Mark Goes to Vienna

© 2013 by a horse charity and the author

Mark is a young lad, like any young lad … he likes football, soccer and basketball. He lives in a small town where life is easy and you can pretty much do what you want to do for fun.

His sister, Stormy, is always ranting about her horse riding, running around in tight riding breaches and tall black riding boots. She rides often and likes to show off by making the horse jump over logs and barrels.

She does a lot of fussing about and bragging about her horse and her blue ribbons from many contests.

Mark says he wants nothing to do with all of this horsing around. “Give me my soccer game and leave the horsing around to Stormy,” he says.

One day, Dad takes the family to Oakbrook to see a horse polo game.

“Seems like this is a lot like hockey or soccer, but played on a horse, says Mark.
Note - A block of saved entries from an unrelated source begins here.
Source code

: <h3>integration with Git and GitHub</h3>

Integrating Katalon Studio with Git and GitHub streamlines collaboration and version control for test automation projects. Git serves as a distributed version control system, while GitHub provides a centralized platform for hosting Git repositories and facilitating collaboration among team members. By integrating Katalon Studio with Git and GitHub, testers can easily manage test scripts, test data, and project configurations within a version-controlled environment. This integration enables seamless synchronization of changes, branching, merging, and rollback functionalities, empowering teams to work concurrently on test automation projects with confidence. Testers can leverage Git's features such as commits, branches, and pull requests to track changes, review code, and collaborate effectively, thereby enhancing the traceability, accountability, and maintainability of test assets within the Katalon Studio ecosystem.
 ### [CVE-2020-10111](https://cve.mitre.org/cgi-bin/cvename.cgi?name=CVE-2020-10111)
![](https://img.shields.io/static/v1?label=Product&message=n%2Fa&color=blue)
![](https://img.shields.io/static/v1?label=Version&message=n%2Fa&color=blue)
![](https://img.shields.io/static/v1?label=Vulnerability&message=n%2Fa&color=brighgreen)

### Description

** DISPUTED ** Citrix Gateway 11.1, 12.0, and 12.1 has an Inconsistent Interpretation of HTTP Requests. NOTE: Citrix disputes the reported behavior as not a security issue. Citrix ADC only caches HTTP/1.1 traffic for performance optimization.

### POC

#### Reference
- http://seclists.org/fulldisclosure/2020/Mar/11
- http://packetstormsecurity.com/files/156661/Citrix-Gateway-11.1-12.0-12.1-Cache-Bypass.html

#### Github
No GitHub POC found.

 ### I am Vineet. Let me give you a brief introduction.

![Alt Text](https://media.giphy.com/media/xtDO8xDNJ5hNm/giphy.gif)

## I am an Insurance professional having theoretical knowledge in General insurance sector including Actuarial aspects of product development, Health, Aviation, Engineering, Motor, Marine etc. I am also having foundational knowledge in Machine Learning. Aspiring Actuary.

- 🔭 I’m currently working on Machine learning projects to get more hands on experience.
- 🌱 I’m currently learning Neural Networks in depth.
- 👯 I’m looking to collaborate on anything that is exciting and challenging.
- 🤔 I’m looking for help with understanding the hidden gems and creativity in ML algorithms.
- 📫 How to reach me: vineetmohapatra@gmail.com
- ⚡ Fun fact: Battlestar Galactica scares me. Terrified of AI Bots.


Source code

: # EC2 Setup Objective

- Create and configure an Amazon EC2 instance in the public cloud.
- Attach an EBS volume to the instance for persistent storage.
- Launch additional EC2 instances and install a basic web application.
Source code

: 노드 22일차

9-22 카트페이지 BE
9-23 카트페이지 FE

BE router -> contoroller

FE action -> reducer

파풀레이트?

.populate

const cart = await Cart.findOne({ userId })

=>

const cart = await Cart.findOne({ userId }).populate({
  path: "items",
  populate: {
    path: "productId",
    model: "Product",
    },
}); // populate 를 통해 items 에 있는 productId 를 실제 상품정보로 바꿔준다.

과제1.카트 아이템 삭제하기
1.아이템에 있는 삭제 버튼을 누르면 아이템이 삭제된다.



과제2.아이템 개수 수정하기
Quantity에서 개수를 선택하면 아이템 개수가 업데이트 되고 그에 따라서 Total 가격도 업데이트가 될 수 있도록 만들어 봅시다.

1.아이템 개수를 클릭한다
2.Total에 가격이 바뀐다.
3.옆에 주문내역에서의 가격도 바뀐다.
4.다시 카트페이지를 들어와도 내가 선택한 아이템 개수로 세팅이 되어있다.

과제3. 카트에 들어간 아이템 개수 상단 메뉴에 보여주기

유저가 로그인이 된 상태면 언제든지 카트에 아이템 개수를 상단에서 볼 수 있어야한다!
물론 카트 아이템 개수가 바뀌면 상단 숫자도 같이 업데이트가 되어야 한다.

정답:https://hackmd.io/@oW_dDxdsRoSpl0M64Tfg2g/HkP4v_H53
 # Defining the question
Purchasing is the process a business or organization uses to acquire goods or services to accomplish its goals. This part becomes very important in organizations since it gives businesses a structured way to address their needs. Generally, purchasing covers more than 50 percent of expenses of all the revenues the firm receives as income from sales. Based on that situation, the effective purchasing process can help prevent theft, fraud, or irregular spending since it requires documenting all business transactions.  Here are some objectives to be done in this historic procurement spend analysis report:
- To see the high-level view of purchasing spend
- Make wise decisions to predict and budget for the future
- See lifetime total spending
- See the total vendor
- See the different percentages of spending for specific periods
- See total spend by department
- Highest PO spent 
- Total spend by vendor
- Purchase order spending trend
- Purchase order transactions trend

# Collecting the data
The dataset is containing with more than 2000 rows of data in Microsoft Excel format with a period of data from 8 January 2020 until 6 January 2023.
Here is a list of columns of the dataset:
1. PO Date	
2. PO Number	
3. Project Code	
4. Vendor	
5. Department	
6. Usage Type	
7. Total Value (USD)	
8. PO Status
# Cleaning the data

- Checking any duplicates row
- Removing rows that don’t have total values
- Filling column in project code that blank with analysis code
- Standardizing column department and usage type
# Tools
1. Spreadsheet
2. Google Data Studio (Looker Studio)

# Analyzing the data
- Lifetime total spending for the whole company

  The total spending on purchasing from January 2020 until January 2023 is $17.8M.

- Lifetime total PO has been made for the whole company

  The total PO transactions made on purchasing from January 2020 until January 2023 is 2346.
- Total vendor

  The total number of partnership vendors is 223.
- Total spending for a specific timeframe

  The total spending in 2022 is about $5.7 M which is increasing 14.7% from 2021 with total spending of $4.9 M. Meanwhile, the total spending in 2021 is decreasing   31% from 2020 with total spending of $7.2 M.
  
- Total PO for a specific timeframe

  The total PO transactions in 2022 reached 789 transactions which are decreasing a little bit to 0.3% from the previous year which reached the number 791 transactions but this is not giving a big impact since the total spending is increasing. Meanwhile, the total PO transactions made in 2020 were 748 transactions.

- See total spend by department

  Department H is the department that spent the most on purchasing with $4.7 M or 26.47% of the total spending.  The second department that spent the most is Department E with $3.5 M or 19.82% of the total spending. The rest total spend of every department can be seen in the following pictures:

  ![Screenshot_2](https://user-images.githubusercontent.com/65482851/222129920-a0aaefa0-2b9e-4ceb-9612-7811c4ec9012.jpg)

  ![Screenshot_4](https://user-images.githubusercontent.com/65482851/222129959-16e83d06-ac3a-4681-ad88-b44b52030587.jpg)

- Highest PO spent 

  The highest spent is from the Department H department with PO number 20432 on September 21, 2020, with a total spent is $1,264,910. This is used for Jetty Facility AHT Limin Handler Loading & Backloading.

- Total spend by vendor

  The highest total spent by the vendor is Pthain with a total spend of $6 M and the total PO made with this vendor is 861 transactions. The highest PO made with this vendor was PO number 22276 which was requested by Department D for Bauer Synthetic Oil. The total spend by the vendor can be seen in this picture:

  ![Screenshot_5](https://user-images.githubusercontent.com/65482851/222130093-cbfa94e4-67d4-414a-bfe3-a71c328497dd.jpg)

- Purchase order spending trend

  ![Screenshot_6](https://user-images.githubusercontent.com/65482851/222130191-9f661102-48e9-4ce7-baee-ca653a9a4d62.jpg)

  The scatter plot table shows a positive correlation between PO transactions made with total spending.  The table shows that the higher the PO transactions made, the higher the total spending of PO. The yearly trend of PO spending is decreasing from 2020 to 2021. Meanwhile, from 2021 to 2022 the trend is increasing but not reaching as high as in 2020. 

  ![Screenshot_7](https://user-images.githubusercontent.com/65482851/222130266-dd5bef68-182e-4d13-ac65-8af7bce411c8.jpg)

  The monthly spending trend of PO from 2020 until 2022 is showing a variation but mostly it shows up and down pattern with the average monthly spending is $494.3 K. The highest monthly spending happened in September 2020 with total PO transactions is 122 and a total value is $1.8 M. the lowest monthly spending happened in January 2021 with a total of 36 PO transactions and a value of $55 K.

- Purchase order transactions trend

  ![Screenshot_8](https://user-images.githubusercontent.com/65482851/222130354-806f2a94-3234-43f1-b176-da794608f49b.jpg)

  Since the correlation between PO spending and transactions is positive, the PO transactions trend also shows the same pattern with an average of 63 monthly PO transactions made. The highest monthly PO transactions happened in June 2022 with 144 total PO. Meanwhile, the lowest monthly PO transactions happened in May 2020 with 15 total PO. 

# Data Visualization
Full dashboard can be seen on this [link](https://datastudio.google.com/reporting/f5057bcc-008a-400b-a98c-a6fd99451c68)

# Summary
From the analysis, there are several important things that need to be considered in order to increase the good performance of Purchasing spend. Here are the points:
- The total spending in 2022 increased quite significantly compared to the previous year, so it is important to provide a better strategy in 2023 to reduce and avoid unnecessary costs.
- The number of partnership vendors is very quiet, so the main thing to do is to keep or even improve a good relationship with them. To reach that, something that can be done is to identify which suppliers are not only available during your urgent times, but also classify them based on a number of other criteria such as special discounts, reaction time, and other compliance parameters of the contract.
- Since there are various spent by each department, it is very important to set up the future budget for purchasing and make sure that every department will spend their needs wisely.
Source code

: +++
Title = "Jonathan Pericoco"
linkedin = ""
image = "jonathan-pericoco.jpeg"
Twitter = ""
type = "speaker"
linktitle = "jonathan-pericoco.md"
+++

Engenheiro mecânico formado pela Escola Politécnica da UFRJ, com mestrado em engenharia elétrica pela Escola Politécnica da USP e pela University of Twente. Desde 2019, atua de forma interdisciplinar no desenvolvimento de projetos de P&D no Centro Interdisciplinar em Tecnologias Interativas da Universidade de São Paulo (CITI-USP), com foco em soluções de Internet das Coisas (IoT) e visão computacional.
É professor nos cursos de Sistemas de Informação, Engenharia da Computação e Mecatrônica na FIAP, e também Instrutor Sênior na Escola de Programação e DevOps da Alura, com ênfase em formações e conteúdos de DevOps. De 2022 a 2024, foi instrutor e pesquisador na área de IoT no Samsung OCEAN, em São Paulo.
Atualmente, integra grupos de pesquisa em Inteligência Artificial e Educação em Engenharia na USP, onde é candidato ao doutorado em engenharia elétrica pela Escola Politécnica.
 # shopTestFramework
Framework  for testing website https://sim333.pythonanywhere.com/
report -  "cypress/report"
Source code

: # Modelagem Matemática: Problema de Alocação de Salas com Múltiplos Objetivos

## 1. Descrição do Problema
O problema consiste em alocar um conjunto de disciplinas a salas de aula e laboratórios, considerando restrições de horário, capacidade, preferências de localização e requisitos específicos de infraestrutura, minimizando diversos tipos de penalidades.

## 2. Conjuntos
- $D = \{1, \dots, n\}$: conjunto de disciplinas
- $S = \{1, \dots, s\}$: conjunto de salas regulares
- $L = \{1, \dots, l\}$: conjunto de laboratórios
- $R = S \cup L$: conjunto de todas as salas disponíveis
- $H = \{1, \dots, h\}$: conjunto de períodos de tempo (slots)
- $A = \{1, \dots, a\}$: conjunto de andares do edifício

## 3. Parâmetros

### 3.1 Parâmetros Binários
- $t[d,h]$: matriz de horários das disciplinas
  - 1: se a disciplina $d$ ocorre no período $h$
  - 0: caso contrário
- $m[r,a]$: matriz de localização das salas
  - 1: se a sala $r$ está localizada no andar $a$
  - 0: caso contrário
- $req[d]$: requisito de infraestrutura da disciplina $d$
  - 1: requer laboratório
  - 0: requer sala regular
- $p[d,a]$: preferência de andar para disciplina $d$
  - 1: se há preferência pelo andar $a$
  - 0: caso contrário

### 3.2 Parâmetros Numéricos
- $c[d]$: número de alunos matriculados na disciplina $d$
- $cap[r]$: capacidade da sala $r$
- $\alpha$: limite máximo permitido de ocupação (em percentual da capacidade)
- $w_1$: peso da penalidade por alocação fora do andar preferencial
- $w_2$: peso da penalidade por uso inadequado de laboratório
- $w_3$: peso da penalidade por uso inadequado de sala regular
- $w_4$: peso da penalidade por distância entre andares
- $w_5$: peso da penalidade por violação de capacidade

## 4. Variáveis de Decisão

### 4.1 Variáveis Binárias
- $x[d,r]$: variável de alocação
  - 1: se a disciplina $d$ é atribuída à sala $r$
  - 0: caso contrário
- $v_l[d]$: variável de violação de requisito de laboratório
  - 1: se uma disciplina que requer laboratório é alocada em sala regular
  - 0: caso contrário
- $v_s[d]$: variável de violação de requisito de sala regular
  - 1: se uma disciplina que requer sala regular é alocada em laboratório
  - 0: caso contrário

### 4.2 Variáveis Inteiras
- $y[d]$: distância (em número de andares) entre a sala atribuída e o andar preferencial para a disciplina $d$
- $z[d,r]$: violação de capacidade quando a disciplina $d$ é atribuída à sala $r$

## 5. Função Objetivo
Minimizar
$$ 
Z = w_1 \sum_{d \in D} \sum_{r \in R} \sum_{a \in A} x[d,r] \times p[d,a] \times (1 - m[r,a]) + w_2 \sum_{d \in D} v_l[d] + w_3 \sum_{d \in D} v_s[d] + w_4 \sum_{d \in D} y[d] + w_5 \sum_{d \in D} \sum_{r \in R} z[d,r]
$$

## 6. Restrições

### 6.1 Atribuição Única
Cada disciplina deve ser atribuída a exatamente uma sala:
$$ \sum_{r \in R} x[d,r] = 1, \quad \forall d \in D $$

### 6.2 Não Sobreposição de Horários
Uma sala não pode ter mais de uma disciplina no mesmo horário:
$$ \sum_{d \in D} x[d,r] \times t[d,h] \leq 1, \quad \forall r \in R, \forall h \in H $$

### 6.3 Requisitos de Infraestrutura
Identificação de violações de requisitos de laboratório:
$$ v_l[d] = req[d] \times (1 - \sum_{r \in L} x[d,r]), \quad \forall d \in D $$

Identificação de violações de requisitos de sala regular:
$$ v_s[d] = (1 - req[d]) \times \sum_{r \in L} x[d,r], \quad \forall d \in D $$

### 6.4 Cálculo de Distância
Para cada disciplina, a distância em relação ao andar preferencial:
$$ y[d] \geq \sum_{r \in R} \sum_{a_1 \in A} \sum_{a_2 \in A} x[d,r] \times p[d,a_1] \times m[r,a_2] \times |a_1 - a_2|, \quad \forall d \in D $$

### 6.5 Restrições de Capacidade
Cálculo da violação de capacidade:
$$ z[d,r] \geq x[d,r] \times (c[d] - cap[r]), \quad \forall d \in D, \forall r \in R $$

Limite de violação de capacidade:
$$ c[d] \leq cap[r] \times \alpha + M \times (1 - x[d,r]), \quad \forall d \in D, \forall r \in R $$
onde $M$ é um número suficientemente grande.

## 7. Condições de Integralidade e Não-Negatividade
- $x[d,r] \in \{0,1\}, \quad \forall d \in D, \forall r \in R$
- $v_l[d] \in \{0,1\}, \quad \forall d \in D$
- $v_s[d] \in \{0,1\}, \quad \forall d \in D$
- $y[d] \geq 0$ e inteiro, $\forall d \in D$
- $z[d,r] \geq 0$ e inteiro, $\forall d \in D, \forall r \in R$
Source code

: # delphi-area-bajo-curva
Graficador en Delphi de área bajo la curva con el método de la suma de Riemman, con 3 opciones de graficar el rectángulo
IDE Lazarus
No girls are riding today, but the ponies are small compared to Stoney’s horse. They can cut and turn much faster. They sweat like crazy from the constant running.

After each period of play, called a chucker, Mark notices that the rider gets a new, fresh horse. The one ridden is cooled down by wringing big sponges of cold water over their bodies.

Maybe Mark would go again to see the polo matches, but without his sister, Stoney.

When they got back home, Dad had an announcement to make at the dinner table. He was being called to a special assignment in Switzerland for the coming summer. He would take mother along, but his sister would have to spend the summer with Aunt Margaret in Boston. So where would Mark go?

Dad gave him a choice of going along to Boston with Stoney or going to a special camp in northern Wisconsin. It was called Camp Arrowhead on Trout Lake and was more than 400 miles from home. There would be many activities at Camp Arrowhead, including fishing, camping, hiking, nature stuff like learning about snakes and raccoons.

Mark decided camp was better than going to Boston.

When school ended some bags were packed with clothes and a couple of books. Included in the luggage was two new pair of boots. One was for hiking and the other he hardly recognized: ugh! Black riding boots like Stoney’s, only in a young boy’s size and style. What was this all about he wondered.
Well, dad explained, there would be several kinds of horseback riding available: trail riding, barrel racing, pleasure riding and just plain simple events with some jumping. He said Mark could choose any or all kinds of riding, except he had to agree to try each kind at least twice before he made his final choices.
Ugh! Just like sister Stormy, he thought, riding horses and getting a sore butt. Well, at least there would be snakes and fishing. Maybe he even would see a wild bear!

So off they went to Wisconsin …. It was an awfully long trip and they stopped for lunch along the way in Stevens Point. Finally they arrived.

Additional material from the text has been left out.